I know my better half has had quite the craving this famed simple European course for some time now. In looking in the freezer this morning what do I find but an entire stockpile of elk meat- elk hamburger-elk cube steak- and elk tenderloin. I hesitantly pull out the tenderloin in hope to make some concauction to satisfy his appitite. - As a side note, being an Idaho girl, born and raised, it is nearly inevitable that I come from hunting family. Most of my homecooked meals include wild game meat-ie elk. Forgive me if you do not believe in the whole aspect of hunting, but it is a readily available meat in my houshold and is frequently used. If you do not have access to such meats, you may substitute beef-different flavor-same concept. Just keep in mind that elk meat is extremely lean- more lean than any beef you will find.

1lb meat
2 tbs olive oil
1tsp garlic salt
fresh ground black pepper
1/4 cup chopped onion
1/4 cup white wine
1/4 tsp rosemary
1/4 tsp basil
1 clove garlic, minced
3/4 cup sour cream
cut meat into 1 inch chunks. place in non-stick frying pan. drizzle olive oil over the top of the meat.
brown both sides turning only once. season with garlic salt and pepper. add onion and garlic- cook through. add white wine and toss meat together. cover and let simmer until nearly all liquid is gone. season with rosemary and basil.
add sour cream and warm through.
serve over buttered noodles.

Monday, September 19, 2011

The Generation Gap

What is our problem? Is it just me or is the 20 somethings age group becoming seriously lazy. Myself included in this accusation, I wonder what happened. My most fond memories of my childhood were all about family dinners at my grandparents where my grandmother would get up at the crack of dawn to begin the preparations. With merely one cup of coffee in her system she was a cooking superhero. Meat-check. Mashed potatoes- check. Three veggies- check. Homemade rolls- check. Dessert-check. Ever growing family- check. I would always look forward to holidays and hunting season so that we would have another delicious homemade meal where we could laugh and catch up with the extended family. Now I wonder, are our lives moving too quickly for our own good, or is it simply that we don't take the time to slow down and enjoy the small things?

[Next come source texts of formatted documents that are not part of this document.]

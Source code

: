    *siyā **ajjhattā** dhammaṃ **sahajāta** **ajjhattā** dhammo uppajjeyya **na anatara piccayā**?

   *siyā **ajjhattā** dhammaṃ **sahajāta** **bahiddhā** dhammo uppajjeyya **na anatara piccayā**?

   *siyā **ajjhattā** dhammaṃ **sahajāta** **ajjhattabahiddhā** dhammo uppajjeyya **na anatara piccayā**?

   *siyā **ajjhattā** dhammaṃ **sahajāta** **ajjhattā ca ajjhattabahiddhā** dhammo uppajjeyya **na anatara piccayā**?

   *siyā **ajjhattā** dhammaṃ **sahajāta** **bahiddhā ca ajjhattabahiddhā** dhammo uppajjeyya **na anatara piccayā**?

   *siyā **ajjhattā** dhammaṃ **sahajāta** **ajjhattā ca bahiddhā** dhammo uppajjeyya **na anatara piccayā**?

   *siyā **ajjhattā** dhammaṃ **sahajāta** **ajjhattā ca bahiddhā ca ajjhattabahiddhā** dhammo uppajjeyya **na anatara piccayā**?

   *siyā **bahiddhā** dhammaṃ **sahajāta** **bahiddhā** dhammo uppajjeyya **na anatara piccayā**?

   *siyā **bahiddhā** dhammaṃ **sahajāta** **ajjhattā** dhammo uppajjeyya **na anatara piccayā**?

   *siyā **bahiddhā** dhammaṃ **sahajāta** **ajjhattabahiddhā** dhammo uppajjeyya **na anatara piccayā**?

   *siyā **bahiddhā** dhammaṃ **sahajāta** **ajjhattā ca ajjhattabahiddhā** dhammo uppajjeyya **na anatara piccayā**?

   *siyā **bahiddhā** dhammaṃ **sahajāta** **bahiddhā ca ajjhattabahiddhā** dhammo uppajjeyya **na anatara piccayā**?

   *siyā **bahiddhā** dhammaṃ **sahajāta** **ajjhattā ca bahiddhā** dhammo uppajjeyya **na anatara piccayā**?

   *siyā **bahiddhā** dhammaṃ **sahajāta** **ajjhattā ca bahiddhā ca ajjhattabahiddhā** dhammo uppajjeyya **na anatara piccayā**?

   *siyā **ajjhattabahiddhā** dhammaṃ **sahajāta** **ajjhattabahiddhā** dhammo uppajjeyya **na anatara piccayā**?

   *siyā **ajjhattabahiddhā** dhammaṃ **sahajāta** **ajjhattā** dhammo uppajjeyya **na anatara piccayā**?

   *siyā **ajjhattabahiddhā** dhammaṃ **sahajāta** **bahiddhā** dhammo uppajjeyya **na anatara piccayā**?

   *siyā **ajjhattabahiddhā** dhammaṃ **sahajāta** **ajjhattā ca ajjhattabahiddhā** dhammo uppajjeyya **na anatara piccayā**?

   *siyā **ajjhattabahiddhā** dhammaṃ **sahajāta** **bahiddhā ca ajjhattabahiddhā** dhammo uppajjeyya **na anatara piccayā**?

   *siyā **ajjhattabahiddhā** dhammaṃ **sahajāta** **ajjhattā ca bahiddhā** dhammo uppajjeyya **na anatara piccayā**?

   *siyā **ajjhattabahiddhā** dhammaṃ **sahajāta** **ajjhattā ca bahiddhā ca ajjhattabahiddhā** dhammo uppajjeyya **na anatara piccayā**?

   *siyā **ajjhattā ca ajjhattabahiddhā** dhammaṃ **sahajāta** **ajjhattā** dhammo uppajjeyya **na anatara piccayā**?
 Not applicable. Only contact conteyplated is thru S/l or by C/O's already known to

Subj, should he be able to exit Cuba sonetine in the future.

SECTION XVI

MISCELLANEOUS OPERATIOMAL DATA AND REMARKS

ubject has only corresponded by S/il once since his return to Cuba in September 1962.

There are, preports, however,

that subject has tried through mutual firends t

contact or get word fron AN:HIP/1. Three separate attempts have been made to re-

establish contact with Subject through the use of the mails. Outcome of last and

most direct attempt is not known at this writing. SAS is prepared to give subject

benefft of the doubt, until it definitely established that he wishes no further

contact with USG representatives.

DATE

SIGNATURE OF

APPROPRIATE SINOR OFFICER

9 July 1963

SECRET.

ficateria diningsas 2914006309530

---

In my mere four mile drive home from work, I pass a total of nine restaurants. NINE! It's no wonder with their bright colors and delicious greasy food that my 3 year old would much rather stop in and play at one of these places rather than waiting for mommy to make dinner. EASY-yes. EXPENSIVE-yes, but is it more expensive then cooking from scratch at home? I have recently talked to my better half about this very question. I love cooking, but have the tendency to fall into what's easy. I want to eat healthy and make wonderful meals for my family, but at what cost? Do I spend more time in the kitchen to provide a more healthy meal than the alternative, or do I go easy so I can spend more time with the family? But at that point do I actually spend more time with them when all is said and done. With the twelve-million calories consumed after a fast-food meal, all my family feels like doing is crashing on the couch and watching a nightly sitcom-is that quality time?

So here we are. Forget the fast food. Bring on the good ole home cooking. Bring back my roots. Follow in my mother's, grandmother's, and great-grandmother's footsteps. Forget the laziness. Forget the bright neon lights that lure my taste buds. Forget the extra 20 minutes of lounging on the couch in a grease coma. Here we go.